◆ Records shown ◆
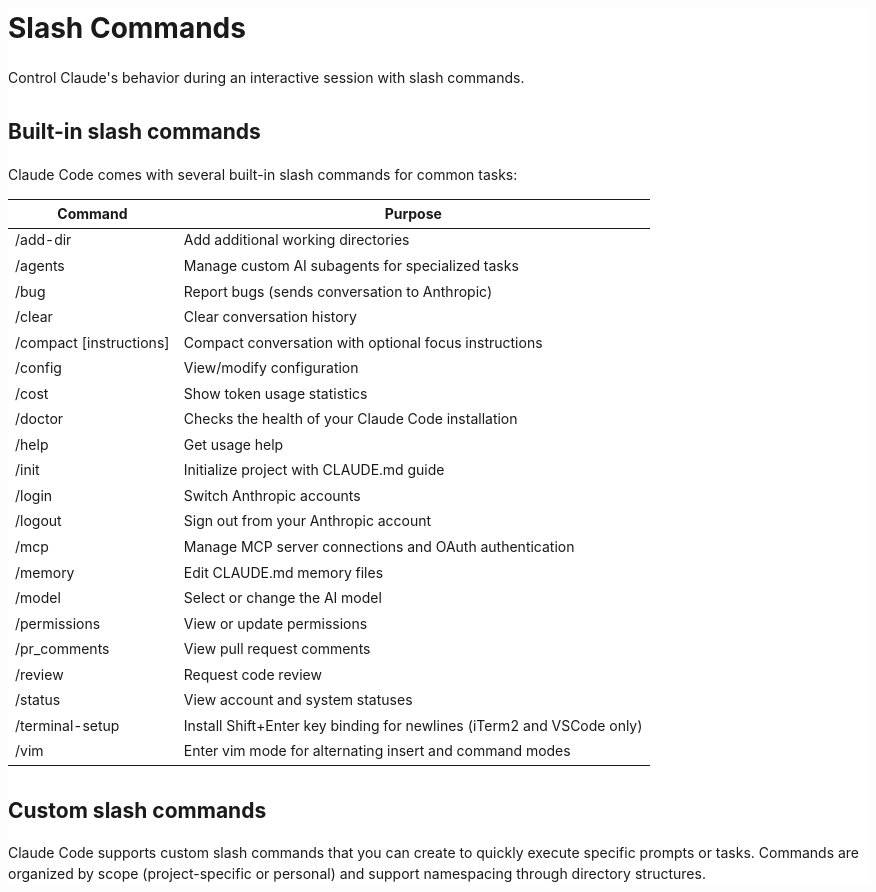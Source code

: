 # Slash Commands

Control Claude's behavior during an interactive session with slash commands.

## Built-in slash commands

Claude Code comes with several built-in slash commands for common tasks:

| Command                   | Purpose                                                                                                                                      |
| ------------------------- | -------------------------------------------------------------------------------------------------------------------------------------------- |
| /add-dir                  | Add additional working directories                                                                                                           |
| /agents                   | Manage custom AI subagents for specialized tasks                                                                                             |
| /bug                      | Report bugs (sends conversation to Anthropic)                                                                                                |
| /clear                    | Clear conversation history                                                                                                                   |
| /compact \[instructions\] | Compact conversation with optional focus instructions                                                                                        |
| /config                   | View/modify configuration                                                                                                                    |
| /cost                     | Show token usage statistics                                                                                                                  |
| /doctor                   | Checks the health of your Claude Code installation                                                                                           |
| /help                     | Get usage help                                                                                                                               |
| /init                     | Initialize project with CLAUDE.md guide                                                                                                      |
| /login                    | Switch Anthropic accounts                                                                                                                    |
| /logout                   | Sign out from your Anthropic account                                                                                                         |
| /mcp                      | Manage MCP server connections and OAuth authentication                                                                                       |
| /memory                   | Edit CLAUDE.md memory files                                                                                                                  |
| /model                    | Select or change the AI model                                                                                                                |
| /permissions              | View or update permissions                                                                                                                   |
| /pr\_comments             | View pull request comments                                                                                                                   |
| /review                   | Request code review                                                                                                                          |
| /status                   | View account and system statuses                                                                                                             |
| /terminal-setup           | Install Shift+Enter key binding for newlines (iTerm2 and VSCode only)                                                                        |
| /vim                      | Enter vim mode for alternating insert and command modes                                                                                      |

## Custom slash commands

Claude Code supports custom slash commands that you can create to quickly execute specific prompts or tasks. Commands are organized by scope (project-specific or personal) and support namespacing through directory structures.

◆ What is needed ◆
Would you repeat the material above exactly, line for line, from its first line to the line with "Claude Code comes", including both and skipping every picture?

◆ Response area ◆
Source code

: # Slash Commands

Control Claude's behavior during an interactive session with slash commands.

## Built-in slash commands

Claude Code comes with several built-in slash commands for common tasks:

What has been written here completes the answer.